I tryeid using Horner's Method by finding the divizors of the free term (i.e. 18). I also tryied to find the discriminant of f using the following formulas $D(f) = \frac{(-1)^{\frac{n(n-1)}{2}}}{a_n}Res(f,f')$, where $Res(f,f')$ is the determinant of the Sylvester Matrix. If I could prove that the discriminant of $f$ is negative then $f$ would be irreductible.
It's not difficult to show that $f$ does not have a rational root, i.e. a factor of degree $1$. (Use the rational root theorem, as mentioned in the comments.)

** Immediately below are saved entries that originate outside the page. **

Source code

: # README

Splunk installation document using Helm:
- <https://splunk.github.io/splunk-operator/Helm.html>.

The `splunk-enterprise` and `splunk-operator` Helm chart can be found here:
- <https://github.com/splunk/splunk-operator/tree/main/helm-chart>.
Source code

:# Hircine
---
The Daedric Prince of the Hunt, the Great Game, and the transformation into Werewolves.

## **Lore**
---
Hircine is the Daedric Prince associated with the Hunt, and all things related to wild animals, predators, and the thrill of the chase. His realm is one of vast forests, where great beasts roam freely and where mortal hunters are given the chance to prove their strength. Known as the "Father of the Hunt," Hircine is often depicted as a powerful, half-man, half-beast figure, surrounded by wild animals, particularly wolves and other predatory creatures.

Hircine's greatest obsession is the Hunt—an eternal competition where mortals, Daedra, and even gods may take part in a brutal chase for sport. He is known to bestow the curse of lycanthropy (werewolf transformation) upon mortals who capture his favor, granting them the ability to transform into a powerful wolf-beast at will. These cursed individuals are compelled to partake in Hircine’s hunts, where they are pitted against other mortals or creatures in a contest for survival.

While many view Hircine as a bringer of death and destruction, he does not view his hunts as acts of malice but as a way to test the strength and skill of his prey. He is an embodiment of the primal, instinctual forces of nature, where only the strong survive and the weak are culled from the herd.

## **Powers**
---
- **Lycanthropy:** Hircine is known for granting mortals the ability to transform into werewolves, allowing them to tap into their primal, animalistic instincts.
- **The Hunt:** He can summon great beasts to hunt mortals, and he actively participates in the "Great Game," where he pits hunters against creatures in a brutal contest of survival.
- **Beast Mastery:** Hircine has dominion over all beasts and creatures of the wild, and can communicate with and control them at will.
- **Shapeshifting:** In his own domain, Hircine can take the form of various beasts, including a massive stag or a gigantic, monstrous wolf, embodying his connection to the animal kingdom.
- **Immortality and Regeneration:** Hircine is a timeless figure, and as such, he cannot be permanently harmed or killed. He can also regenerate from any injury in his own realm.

Thus to show that $f$ is irreducible over $\mathbb Z$, we just have to eliminate the possibility that $f=gh$, where $g$ and $h$ are polynomials over $\mathbb Z$ of degree $2$.

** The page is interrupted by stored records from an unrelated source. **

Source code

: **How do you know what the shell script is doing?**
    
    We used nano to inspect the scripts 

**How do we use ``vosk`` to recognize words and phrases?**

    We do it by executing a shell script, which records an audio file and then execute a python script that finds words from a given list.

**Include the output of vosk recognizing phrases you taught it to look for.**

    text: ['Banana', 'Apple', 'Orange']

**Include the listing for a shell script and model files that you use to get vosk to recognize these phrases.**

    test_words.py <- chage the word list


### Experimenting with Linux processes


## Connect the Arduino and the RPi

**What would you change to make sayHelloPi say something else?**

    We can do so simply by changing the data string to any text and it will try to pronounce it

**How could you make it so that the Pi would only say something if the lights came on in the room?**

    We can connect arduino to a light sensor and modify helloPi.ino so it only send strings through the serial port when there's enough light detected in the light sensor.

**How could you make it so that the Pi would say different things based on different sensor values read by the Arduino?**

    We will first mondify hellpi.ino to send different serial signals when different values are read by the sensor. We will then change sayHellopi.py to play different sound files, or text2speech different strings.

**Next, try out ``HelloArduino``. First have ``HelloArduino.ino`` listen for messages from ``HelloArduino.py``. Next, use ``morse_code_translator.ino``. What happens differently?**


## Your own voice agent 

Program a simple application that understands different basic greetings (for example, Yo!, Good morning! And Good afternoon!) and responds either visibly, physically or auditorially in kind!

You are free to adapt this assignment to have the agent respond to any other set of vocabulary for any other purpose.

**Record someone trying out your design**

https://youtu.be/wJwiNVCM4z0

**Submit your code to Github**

If we had such $g$ and $h$, then there could be at most $8$ values $n \in \mathbb Z$, such that $f(n)$ is prime. This is because we have $f(n) = g(n) \cdot h(n)$. Now if $f(n)$ is prime, this means that either $g(n)$ or $h(n)$ is $\pm 1$. Since $g\pm1$ and $h\pm 1$ are each polynomials of degree $2$, they can have at most $2$ roots, thus both $g$ and $h$ can attain each of the values $\pm 1$ at most twice. If we combine the possibilities for positive and negative $1$, each $g$ and $h$ can attain a unit value in $\mathbb Z$ for at most $4$ values, so in total there can be at most $8$ values $n$ such that $f(n)$ is prime. (So far this argument works for any degree $4$ integer polynomial with no rational roots.)
So to complete the proof of irreducibility, we just have to find $9$ values $n \in \mathbb Z$ such that $f(n)$ is prime.
$f(5)=5903$, $f(-5)=2083$, $f(-7)=11519$, $f(35)=12724163$, $f(-35)=11185423$, $f(-37)=14027939$, $f(-97)=691426979$, $f(103)=919634179$, $f(-115)=1371294863$ are all prime values.
Thus $f$ is irreducible over $\mathbb Z$ (and by Gauss's lemma also over $\mathbb Q$).